▸ WHAT YOU SHOULD DO
Look through the records and report how many lines include the word "that", with no other words.

▸ EXERCISE MATERIAL

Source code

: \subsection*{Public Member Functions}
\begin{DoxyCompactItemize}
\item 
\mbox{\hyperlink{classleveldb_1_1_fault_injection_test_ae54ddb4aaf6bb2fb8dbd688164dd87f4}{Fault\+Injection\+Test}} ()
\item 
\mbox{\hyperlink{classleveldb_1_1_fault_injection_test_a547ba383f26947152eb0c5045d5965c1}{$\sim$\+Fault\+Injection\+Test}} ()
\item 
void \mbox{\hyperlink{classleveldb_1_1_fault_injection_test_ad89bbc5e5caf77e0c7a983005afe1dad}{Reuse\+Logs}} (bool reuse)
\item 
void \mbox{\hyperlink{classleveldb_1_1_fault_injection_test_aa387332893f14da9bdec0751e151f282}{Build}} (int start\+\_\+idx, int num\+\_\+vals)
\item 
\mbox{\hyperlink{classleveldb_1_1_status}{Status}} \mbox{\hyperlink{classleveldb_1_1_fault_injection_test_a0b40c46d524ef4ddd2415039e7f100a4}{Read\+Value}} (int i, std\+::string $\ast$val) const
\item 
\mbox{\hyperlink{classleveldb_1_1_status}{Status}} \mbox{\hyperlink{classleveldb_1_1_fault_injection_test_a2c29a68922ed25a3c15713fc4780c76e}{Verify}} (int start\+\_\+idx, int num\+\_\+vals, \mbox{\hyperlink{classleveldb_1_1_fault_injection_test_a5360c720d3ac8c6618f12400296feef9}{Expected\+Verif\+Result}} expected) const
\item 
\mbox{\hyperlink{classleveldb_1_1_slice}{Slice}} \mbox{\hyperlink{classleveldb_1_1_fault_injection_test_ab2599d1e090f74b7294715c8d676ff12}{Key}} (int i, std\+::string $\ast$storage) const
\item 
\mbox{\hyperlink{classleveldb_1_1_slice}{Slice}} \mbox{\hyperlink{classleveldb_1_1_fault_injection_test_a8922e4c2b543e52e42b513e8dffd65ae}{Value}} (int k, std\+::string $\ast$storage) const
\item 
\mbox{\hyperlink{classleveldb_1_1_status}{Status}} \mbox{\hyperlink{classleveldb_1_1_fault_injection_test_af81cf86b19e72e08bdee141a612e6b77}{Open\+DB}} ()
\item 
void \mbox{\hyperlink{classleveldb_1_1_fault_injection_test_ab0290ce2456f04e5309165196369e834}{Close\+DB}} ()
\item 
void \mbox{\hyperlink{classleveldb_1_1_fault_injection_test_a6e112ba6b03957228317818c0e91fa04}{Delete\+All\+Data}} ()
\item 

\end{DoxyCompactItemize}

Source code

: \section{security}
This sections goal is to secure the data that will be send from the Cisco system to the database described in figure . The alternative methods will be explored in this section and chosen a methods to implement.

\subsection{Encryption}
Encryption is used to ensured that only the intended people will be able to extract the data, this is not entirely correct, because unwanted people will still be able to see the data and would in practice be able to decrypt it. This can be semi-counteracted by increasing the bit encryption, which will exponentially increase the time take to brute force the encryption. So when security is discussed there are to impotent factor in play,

▸ ANSWER AREA
2